**Requirement**
The whole listing should be retyped word for word, apart from the pictures it holds.

━━━━━━━━

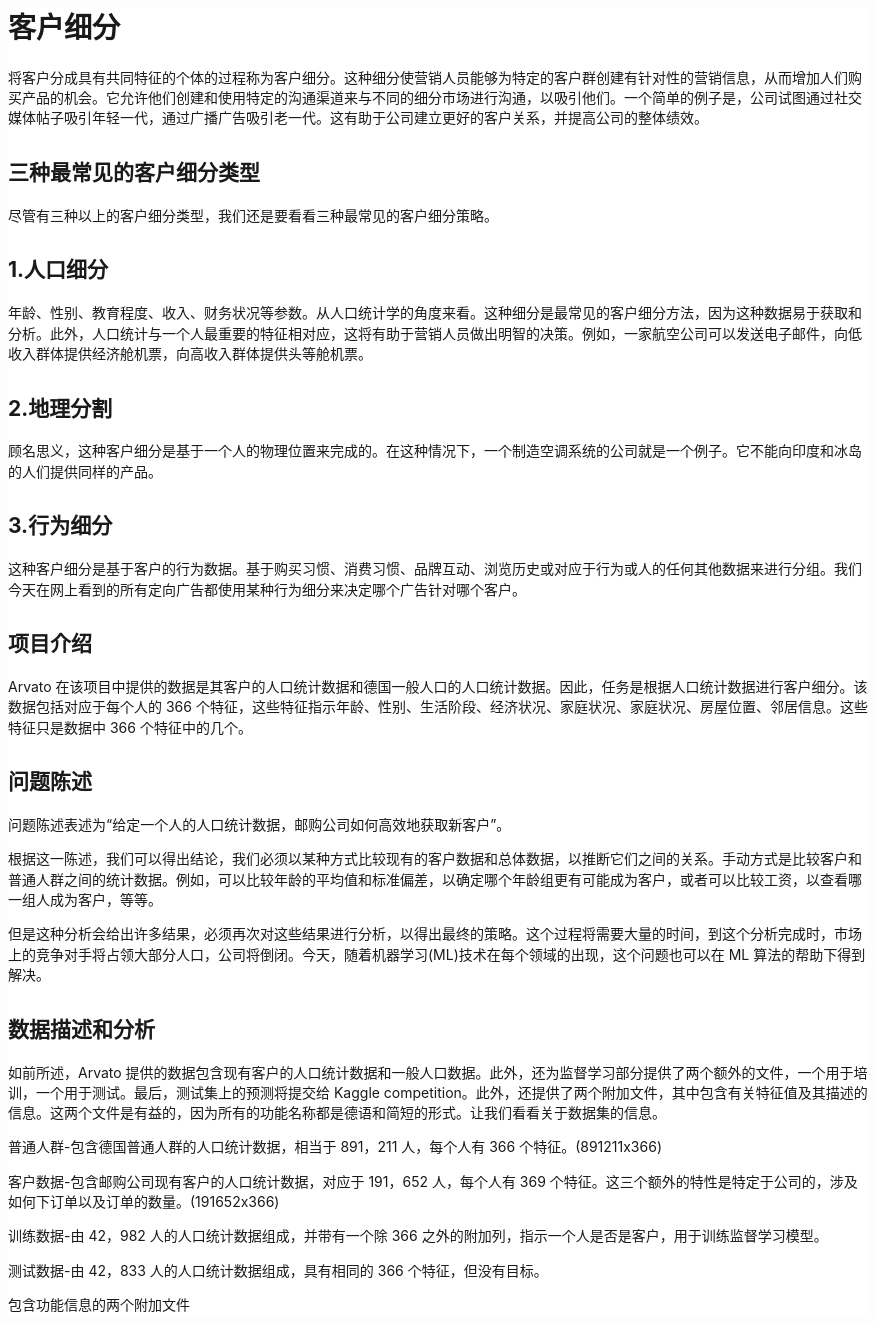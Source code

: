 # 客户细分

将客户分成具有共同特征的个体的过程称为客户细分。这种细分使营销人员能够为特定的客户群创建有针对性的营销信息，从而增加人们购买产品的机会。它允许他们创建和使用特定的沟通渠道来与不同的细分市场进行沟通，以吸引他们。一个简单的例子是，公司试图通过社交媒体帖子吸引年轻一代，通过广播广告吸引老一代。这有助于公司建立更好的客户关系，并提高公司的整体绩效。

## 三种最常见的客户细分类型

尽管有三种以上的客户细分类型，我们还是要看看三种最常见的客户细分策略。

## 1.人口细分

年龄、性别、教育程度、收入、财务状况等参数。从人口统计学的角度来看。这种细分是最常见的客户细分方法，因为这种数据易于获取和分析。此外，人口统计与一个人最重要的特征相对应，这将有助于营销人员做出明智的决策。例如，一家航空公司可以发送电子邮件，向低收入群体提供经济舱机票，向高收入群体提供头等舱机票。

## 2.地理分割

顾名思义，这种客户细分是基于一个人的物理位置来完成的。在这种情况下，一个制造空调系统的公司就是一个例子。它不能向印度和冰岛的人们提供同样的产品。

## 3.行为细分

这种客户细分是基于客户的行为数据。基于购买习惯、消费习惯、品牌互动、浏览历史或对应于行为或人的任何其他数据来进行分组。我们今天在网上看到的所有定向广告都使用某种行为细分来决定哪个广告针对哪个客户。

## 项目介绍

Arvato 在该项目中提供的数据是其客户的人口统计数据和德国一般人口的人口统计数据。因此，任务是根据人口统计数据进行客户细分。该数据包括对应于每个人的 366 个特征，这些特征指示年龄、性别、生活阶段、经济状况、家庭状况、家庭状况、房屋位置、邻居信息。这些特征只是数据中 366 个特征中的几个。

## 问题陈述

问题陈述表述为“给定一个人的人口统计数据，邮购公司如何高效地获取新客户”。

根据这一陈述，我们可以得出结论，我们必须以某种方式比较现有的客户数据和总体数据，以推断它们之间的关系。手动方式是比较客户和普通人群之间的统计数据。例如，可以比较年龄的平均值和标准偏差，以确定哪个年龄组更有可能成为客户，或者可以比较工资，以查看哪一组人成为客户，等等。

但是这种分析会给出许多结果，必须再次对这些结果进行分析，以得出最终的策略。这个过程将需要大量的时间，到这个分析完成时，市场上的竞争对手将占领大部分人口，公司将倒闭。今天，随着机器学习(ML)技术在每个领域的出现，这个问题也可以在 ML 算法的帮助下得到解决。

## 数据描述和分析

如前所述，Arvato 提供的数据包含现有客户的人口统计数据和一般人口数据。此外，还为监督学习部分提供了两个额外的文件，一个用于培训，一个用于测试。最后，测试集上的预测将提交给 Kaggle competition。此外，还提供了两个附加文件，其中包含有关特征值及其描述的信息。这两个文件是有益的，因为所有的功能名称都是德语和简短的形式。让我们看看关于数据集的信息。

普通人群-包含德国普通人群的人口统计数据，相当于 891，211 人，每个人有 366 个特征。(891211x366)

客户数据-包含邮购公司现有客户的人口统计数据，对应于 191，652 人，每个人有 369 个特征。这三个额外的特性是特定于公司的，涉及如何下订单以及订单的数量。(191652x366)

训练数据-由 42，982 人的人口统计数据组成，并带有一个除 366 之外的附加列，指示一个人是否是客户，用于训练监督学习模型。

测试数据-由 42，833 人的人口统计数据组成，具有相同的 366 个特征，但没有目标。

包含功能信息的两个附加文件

━━━━━━━━

**Your response**
Source code

: # 客户细分

将客户分成具有共同特征的个体的过程称为客户细分。这种细分使营销人员能够为特定的客户群创建有针对性的营销信息，从而增加人们购买产品的机会。它允许他们创建和使用特定的沟通渠道来与不同的细分市场进行沟通，以吸引他们。一个简单的例子是，公司试图通过社交媒体帖子吸引年轻一代，通过广播广告吸引老一代。这有助于公司建立更好的客户关系，并提高公司的整体绩效。

## 三种最常见的客户细分类型

尽管有三种以上的客户细分类型，我们还是要看看三种最常见的客户细分策略。

## 1.人口细分

年龄、性别、教育程度、收入、财务状况等参数。从人口统计学的角度来看。这种细分是最常见的客户细分方法，因为这种数据易于获取和分析。此外，人口统计与一个人最重要的特征相对应，这将有助于营销人员做出明智的决策。例如，一家航空公司可以发送电子邮件，向低收入群体提供经济舱机票，向高收入群体提供头等舱机票。

## 2.地理分割

顾名思义，这种客户细分是基于一个人的物理位置来完成的。在这种情况下，一个制造空调系统的公司就是一个例子。它不能向印度和冰岛的人们提供同样的产品。

## 3.行为细分

这种客户细分是基于客户的行为数据。基于购买习惯、消费习惯、品牌互动、浏览历史或对应于行为或人的任何其他数据来进行分组。我们今天在网上看到的所有定向广告都使用某种行为细分来决定哪个广告针对哪个客户。

## 项目介绍

Arvato 在该项目中提供的数据是其客户的人口统计数据和德国一般人口的人口统计数据。因此，任务是根据人口统计数据进行客户细分。该数据包括对应于每个人的 366 个特征，这些特征指示年龄、性别、生活阶段、经济状况、家庭状况、家庭状况、房屋位置、邻居信息。这些特征只是数据中 366 个特征中的几个。

## 问题陈述

问题陈述表述为“给定一个人的人口统计数据，邮购公司如何高效地获取新客户”。

根据这一陈述，我们可以得出结论，我们必须以某种方式比较现有的客户数据和总体数据，以推断它们之间的关系。手动方式是比较客户和普通人群之间的统计数据。例如，可以比较年龄的平均值和标准偏差，以确定哪个年龄组更有可能成为客户，或者可以比较工资，以查看哪一组人成为客户，等等。

但是这种分析会给出许多结果，必须再次对这些结果进行分析，以得出最终的策略。这个过程将需要大量的时间，到这个分析完成时，市场上的竞争对手将占领大部分人口，公司将倒闭。今天，随着机器学习(ML)技术在每个领域的出现，这个问题也可以在 ML 算法的帮助下得到解决。

## 数据描述和分析

如前所述，Arvato 提供的数据包含现有客户的人口统计数据和一般人口数据。此外，还为监督学习部分提供了两个额外的文件，一个用于培训，一个用于测试。最后，测试集上的预测将提交给 Kaggle competition。此外，还提供了两个附加文件，其中包含有关特征值及其描述的信息。这两个文件是有益的，因为所有的功能名称都是德语和简短的形式。让我们看看关于数据集的信息。

普通人群-包含德国普通人群的人口统计数据，相当于 891，211 人，每个人有 366 个特征。(891211x366)

客户数据-包含邮购公司现有客户的人口统计数据，对应于 191，652 人，每个人有 369 个特征。这三个额外的特性是特定于公司的，涉及如何下订单以及订单的数量。(191652x366)

训练数据-由 42，982 人的人口统计数据组成，并带有一个除 366 之外的附加列，指示一个人是否是客户，用于训练监督学习模型。

测试数据-由 42，833 人的人口统计数据组成，具有相同的 366 个特征，但没有目标。

包含功能信息的两个附加文件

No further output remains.